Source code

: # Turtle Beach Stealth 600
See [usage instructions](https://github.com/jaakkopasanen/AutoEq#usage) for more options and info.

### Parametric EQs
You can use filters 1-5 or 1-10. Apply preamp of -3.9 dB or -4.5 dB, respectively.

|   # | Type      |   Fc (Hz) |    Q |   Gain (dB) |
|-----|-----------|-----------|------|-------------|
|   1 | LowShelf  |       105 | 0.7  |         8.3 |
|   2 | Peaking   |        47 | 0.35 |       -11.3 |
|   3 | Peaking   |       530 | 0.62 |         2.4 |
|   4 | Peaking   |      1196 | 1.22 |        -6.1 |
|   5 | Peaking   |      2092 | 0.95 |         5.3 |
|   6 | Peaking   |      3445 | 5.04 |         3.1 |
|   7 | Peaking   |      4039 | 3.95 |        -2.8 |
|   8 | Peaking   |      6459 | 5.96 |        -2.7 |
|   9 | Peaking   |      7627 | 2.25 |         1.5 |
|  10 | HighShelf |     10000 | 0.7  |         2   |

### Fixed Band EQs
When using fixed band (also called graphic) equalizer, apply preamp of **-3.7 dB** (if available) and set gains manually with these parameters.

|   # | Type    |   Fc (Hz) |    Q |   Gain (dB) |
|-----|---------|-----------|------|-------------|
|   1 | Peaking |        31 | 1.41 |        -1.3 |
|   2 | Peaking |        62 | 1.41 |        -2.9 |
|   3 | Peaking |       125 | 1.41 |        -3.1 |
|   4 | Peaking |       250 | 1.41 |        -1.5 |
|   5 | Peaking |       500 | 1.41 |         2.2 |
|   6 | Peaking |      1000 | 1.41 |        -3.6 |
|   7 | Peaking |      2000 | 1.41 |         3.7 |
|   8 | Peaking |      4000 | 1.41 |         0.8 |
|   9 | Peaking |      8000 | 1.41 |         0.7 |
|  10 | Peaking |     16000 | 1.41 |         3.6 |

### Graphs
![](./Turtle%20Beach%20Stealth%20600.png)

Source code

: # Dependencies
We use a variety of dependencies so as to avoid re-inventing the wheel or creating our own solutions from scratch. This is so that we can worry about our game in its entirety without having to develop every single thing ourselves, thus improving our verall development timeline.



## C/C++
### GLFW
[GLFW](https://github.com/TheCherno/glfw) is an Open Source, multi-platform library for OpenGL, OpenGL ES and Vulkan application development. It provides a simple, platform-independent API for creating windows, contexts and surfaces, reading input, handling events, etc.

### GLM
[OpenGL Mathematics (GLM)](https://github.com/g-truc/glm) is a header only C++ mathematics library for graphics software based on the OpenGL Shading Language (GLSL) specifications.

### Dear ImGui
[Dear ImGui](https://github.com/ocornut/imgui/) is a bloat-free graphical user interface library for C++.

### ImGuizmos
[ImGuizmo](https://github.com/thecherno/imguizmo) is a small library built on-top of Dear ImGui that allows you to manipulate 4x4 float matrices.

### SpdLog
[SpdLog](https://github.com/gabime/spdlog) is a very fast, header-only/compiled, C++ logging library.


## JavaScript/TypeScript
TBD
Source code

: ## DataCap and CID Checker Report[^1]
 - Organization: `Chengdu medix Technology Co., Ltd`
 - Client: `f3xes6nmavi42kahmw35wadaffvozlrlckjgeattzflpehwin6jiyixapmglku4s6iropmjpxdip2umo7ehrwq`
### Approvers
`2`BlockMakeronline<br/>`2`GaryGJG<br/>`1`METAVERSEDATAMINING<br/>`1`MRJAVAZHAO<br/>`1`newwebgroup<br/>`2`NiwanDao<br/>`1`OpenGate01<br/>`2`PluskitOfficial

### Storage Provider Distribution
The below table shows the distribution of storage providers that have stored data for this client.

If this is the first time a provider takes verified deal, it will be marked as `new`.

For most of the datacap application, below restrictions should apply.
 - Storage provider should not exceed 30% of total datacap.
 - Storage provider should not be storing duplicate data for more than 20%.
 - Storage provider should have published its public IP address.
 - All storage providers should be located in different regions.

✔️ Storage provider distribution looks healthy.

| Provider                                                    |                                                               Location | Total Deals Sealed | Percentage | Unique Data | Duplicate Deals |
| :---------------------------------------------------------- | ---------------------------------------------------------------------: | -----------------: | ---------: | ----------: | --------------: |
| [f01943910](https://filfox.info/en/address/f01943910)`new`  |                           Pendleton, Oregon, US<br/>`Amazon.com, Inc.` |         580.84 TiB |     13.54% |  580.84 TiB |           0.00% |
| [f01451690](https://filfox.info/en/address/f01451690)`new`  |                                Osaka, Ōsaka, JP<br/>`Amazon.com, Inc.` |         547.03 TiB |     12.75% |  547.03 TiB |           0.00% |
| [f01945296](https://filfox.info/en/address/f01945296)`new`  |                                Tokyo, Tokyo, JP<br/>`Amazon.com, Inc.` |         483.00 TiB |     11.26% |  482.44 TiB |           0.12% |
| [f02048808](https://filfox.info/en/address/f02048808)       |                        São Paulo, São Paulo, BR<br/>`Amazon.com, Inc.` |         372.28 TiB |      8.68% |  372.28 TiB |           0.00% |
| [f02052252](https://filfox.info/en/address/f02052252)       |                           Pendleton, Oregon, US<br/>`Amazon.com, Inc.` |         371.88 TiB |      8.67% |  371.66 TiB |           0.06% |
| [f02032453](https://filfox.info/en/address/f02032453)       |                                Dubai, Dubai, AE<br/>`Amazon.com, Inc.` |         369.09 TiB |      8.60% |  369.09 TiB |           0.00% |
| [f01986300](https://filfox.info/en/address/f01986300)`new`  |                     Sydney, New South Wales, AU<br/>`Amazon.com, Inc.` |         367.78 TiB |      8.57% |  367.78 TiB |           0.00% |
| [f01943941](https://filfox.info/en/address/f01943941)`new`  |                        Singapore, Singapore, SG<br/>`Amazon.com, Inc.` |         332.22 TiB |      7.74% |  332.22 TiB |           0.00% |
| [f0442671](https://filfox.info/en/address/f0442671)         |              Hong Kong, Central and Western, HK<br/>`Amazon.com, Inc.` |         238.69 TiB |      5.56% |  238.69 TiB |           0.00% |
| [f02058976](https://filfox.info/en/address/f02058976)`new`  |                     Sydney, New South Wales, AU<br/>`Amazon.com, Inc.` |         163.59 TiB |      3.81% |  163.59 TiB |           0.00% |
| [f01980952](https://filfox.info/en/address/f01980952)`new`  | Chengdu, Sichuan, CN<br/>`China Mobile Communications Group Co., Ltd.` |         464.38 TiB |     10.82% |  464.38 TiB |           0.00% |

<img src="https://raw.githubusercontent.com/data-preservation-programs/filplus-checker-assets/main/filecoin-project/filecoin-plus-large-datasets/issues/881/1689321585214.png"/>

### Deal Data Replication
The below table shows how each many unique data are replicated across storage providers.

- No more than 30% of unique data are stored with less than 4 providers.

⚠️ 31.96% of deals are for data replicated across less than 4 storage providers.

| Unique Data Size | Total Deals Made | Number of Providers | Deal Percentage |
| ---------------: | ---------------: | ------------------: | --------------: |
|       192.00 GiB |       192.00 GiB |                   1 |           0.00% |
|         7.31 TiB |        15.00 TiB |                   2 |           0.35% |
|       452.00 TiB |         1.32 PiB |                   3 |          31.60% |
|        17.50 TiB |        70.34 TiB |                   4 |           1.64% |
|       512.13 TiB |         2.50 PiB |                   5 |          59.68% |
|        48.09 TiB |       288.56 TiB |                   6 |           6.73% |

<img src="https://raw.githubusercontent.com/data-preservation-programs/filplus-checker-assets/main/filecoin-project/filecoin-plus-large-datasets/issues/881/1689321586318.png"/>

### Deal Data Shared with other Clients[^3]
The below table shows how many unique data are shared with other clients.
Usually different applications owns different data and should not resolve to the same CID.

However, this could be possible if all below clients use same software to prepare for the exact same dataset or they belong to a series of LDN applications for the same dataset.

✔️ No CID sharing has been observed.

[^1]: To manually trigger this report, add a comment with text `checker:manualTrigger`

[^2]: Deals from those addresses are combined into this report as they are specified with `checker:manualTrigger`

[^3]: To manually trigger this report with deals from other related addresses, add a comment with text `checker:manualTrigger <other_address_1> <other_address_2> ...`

━━━━━━━━━━

I'd like every line with the string "project" copied from the listing.

Reply to the exercise:
<img src="https://raw.githubusercontent.com/data-preservation-programs/filplus-checker-assets/main/filecoin-project/filecoin-plus-large-datasets/issues/881/1689321585214.png"/>
<img src="https://raw.githubusercontent.com/data-preservation-programs/filplus-checker-assets/main/filecoin-project/filecoin-plus-large-datasets/issues/881/1689321586318.png"/>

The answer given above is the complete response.